The arrangement you see above is my first attempt to put these three plants together in a shoka design (a particular type of ikenobo arrangement) especially for New Year's. The bare stem to the left is ornamental purple-leaf plum (Prunus cerasifera). If I had access to plum branches in Japan, they might already have burgeoning buds on them in that milder, moister climate. Unfortunately, here in drought-stricken, high-altitude New Mexico where the temperatures are well below freezing, the plum is just a branch with buds waiting for warmer days still a month or two away. The plant in the center is a cold-hardy bamboo I grow in a container, located right now on my back porch with a furniture blanket wrapped around its feet. It's a Fargesia 'Rufa.' I've trimmed many of the bunches of leaves off of it in the interest of a more sculptural shape, one of the techniques of ikebana. The plant to the right is pine, an ornamental that was planted in my neighborhood, not necessarily native.
A traditional kadomatsu arrangement is usually placed outside the door of a home or other building. The plants are often arranged in a rustic-looking container with a special rope called shimakezari and a shide design attached. So, my three friends above are arranged in a container that is a hollowed-out mulberry branch from my yard (I always save some of what the arborists remove from my trees).

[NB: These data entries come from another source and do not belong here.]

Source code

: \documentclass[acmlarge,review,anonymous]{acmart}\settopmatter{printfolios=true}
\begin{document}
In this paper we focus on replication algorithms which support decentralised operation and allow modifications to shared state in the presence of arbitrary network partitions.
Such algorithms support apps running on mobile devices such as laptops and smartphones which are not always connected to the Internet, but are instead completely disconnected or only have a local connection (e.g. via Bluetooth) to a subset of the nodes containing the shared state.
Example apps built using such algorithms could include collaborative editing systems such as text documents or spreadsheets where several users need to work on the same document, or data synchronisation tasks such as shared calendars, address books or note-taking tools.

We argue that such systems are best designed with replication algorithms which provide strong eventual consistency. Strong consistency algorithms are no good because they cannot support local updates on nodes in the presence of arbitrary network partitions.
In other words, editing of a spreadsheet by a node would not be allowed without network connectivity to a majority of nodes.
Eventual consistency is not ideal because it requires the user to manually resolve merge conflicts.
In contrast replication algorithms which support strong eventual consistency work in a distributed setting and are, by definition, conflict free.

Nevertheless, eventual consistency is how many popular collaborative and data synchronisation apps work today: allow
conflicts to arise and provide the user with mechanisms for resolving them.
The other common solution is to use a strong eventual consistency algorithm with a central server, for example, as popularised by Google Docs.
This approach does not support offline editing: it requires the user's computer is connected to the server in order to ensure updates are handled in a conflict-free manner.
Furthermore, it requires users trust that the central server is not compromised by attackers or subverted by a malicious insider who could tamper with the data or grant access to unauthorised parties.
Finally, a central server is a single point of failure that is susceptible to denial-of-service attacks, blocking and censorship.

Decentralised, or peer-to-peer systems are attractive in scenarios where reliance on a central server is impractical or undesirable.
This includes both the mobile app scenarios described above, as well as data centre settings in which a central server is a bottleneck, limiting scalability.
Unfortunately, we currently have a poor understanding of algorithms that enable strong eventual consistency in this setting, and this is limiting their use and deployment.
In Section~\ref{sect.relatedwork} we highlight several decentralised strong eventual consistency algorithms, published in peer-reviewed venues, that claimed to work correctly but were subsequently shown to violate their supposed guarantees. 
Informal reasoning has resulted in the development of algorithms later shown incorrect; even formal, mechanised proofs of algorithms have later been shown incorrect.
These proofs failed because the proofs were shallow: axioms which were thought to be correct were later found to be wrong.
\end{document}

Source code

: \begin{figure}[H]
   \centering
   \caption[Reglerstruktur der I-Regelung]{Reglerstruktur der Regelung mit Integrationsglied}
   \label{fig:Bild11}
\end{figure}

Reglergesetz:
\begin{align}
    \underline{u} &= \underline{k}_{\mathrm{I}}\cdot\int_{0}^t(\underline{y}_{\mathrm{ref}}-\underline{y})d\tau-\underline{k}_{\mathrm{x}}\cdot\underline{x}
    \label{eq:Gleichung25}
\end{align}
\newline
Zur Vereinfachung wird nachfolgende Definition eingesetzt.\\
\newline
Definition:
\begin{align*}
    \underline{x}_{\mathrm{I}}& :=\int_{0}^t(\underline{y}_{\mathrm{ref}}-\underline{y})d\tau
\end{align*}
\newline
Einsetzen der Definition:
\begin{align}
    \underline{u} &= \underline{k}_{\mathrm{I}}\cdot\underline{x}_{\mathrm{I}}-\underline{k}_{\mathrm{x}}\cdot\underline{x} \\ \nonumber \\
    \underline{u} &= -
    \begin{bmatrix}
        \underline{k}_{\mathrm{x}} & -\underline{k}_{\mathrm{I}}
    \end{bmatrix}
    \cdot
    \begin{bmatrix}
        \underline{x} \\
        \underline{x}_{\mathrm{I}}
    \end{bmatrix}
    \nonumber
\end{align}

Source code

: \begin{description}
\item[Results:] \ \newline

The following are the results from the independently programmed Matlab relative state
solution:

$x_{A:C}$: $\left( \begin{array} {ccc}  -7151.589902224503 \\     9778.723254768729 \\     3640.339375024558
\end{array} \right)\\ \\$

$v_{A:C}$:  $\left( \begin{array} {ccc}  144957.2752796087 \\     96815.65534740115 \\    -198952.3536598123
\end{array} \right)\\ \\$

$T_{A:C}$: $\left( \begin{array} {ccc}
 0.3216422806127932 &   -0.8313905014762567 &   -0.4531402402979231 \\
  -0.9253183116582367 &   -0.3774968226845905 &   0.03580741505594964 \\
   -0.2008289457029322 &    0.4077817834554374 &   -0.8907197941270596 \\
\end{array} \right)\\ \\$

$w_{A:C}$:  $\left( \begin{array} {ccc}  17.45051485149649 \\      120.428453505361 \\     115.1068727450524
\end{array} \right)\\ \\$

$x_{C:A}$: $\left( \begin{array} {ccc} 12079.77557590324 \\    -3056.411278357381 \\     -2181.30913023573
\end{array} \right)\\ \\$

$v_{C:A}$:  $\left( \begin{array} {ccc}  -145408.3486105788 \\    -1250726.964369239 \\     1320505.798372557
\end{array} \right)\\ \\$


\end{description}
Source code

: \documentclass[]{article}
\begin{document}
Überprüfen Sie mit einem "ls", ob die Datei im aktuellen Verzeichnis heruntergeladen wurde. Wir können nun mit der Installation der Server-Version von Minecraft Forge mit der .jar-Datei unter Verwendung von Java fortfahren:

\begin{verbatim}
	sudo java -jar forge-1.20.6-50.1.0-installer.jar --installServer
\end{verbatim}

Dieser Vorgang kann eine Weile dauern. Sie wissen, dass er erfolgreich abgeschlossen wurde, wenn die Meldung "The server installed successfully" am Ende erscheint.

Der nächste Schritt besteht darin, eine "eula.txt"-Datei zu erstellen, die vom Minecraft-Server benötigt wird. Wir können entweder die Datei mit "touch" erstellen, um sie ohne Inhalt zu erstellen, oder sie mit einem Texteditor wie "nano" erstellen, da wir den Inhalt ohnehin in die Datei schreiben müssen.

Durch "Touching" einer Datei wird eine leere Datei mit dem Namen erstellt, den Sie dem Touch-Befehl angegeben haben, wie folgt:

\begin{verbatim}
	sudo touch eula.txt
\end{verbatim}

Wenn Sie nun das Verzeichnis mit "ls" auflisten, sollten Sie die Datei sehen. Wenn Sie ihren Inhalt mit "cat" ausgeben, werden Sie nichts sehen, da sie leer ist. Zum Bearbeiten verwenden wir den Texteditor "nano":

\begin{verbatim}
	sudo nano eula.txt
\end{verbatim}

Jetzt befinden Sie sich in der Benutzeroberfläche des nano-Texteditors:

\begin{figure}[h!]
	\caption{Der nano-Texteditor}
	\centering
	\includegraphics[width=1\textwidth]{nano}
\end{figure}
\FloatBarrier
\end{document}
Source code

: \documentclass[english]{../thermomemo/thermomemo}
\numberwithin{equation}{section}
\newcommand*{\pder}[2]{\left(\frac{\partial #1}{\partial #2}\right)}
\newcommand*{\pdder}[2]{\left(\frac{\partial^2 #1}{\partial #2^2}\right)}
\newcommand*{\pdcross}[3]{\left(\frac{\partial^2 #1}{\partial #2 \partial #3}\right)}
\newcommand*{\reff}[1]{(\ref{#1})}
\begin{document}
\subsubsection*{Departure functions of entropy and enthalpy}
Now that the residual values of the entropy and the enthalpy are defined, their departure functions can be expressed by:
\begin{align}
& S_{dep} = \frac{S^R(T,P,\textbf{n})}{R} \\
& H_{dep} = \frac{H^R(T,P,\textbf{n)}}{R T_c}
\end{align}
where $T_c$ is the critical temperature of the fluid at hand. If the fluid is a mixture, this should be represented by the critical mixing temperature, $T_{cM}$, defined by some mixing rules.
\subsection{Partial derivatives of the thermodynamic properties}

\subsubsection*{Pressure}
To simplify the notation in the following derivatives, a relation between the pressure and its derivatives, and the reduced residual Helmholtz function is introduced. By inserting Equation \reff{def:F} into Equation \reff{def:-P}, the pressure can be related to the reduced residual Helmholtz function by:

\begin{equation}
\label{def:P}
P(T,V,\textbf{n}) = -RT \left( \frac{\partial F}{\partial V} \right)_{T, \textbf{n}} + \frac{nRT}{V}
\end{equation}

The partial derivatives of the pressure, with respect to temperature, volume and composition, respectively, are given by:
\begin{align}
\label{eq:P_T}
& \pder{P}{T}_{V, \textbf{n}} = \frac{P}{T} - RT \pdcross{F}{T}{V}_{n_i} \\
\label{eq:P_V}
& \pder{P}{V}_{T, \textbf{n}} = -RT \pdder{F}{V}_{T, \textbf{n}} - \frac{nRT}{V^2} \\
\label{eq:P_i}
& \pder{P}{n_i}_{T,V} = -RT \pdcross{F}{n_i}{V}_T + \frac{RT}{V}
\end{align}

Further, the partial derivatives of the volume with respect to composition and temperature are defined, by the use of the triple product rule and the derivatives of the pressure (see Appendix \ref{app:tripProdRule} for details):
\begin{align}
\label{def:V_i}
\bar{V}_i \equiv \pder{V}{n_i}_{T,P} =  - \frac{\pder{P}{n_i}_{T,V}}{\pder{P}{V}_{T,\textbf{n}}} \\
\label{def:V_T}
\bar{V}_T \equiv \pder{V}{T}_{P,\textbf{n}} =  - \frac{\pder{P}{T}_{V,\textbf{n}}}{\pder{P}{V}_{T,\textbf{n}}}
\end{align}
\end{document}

A neighbor who is a woodworker hollowed enough of the tough wood out so that I could use it for an ikebana container. I've wrapped natural twine around the container several times and hung my own crudely homemade version of shide, a zigzag design often found on Shinto shrines and other places or objects sacred to Shinto. The result is an ikenobo ikebana version of a New Year's display that is older even than ikebana itself, a display that extends a millennium back into Japanese history and the introduction of Buddhism into the country.
I like the idea of beginning my new year with such an ancient tradition rooted in the natural world. Happy New Year to you!
*This quote comes from Singer, Jane. (1995). "Meaningful Motifs: Japanese Patterns and Designs." Ikebana International Vol. 39, No. 2: 8-16.